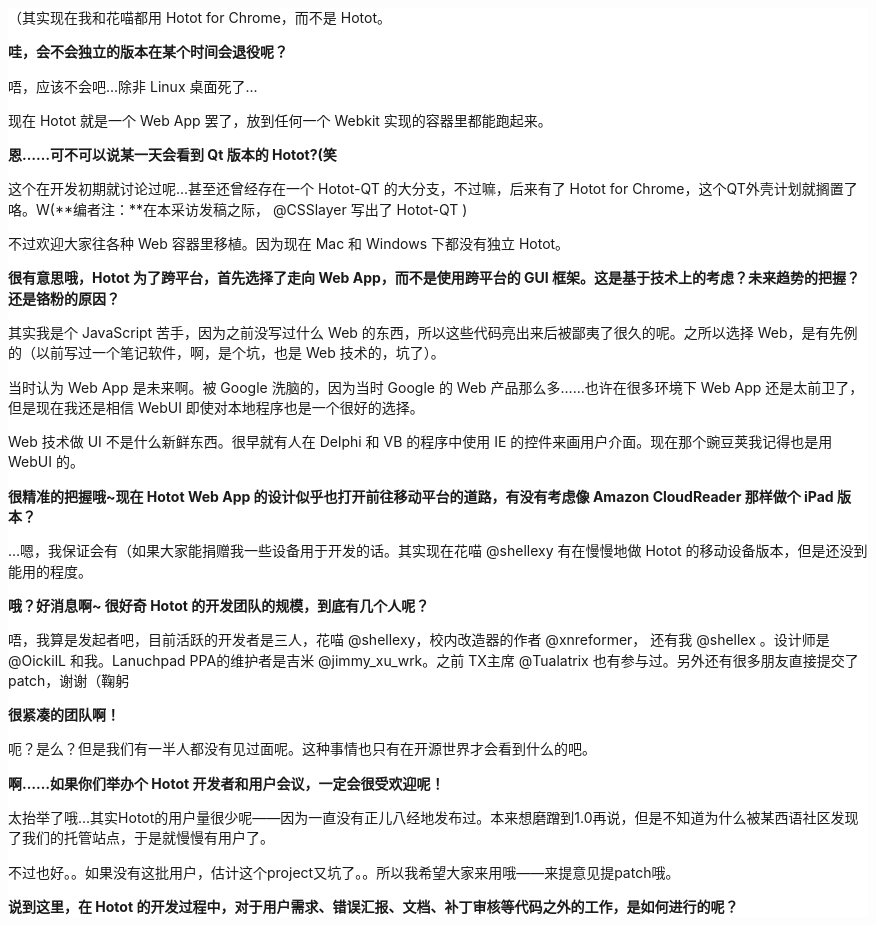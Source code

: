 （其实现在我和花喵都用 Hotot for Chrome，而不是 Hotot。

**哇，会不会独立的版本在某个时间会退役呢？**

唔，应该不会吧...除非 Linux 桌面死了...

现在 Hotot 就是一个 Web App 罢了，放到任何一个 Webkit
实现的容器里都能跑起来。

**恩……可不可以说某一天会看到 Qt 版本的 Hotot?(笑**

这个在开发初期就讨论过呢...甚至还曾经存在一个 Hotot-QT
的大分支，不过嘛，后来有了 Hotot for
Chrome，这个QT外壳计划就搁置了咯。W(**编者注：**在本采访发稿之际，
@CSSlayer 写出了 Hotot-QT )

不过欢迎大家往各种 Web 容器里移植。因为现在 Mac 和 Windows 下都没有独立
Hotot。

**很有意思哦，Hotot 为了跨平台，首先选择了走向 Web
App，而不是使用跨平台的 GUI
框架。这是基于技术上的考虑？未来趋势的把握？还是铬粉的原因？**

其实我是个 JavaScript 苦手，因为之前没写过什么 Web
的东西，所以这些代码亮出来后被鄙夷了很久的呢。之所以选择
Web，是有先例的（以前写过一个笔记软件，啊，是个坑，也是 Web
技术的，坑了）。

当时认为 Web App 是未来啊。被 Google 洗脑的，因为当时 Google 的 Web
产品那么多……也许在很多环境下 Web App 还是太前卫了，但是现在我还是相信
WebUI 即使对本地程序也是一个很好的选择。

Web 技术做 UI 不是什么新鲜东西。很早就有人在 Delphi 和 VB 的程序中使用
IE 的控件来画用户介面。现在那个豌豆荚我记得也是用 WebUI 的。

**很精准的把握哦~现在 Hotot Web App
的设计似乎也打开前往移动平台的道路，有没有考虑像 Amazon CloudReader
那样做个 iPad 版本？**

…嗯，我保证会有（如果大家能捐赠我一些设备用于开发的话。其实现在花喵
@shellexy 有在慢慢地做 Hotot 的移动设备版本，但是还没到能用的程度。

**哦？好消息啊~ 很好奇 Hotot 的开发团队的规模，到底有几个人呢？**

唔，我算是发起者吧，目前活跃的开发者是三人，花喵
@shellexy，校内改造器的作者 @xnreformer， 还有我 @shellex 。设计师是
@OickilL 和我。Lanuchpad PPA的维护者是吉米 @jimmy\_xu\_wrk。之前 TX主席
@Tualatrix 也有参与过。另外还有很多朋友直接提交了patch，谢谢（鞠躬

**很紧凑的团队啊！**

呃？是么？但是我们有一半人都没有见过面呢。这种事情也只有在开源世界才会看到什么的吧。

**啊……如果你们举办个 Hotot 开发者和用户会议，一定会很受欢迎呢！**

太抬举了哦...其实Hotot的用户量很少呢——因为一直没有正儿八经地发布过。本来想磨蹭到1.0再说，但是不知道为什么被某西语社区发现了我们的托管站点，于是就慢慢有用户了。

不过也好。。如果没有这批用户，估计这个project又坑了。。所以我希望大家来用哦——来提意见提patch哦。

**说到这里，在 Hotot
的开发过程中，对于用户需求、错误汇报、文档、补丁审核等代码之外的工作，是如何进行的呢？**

======

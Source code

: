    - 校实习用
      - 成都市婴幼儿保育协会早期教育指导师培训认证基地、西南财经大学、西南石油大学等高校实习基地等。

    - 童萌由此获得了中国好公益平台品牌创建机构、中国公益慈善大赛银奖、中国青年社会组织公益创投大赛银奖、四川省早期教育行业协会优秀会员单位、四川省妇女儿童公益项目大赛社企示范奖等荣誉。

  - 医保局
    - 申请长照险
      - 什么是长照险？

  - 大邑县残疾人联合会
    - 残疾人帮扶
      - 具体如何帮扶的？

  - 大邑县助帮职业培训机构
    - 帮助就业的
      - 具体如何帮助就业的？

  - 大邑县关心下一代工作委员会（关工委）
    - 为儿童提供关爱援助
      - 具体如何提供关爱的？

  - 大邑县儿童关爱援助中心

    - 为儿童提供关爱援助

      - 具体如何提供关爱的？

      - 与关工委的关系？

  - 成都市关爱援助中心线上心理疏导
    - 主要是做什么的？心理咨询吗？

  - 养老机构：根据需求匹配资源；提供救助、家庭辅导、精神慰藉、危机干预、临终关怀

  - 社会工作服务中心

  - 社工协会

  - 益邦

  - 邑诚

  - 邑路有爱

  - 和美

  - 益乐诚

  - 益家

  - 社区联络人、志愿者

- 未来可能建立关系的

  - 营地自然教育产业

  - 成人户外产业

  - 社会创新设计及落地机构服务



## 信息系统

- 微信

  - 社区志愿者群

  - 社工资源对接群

======

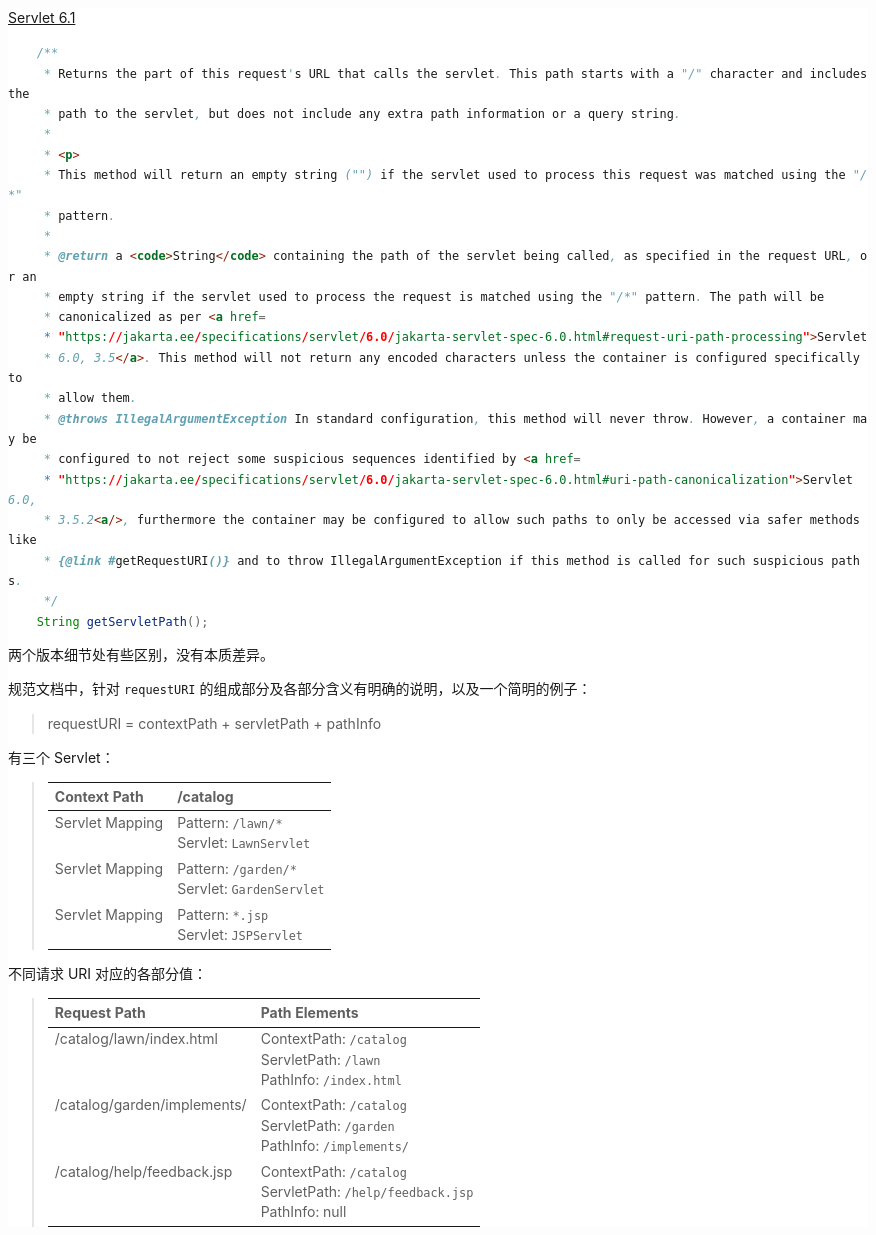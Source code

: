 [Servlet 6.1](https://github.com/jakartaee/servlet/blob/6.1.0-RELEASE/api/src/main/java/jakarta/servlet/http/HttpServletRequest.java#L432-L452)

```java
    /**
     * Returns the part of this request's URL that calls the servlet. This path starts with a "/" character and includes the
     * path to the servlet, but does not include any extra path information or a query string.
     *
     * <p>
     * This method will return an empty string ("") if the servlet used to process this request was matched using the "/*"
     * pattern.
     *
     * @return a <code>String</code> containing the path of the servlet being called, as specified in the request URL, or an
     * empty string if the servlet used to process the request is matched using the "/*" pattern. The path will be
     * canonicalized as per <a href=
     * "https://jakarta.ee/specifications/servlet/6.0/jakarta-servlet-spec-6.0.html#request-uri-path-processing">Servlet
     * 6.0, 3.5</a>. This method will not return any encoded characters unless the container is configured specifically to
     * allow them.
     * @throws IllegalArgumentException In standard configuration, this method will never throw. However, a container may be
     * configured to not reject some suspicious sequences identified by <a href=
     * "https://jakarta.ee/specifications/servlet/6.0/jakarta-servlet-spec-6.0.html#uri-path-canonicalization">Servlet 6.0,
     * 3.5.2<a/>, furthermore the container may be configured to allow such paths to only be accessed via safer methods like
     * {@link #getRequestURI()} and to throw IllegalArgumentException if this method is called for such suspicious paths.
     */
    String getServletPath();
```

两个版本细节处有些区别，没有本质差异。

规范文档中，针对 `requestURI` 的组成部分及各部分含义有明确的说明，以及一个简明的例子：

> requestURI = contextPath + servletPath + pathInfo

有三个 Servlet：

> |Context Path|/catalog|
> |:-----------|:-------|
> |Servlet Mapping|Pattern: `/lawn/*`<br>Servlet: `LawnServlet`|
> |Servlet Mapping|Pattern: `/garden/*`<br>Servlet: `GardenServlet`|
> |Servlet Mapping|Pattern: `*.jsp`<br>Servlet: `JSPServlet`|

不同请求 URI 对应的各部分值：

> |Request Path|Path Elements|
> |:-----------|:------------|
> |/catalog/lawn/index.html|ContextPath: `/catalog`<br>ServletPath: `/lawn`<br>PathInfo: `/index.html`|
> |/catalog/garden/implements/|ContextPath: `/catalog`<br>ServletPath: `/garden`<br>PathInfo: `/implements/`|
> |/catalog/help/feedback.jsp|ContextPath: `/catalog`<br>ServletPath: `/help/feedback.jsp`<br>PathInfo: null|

======

#### WHAT TO WORK ON:
Provide nothing but the number of lines in the material above in which the string "jakarta" is found.

#### WRITTEN REPLY:
3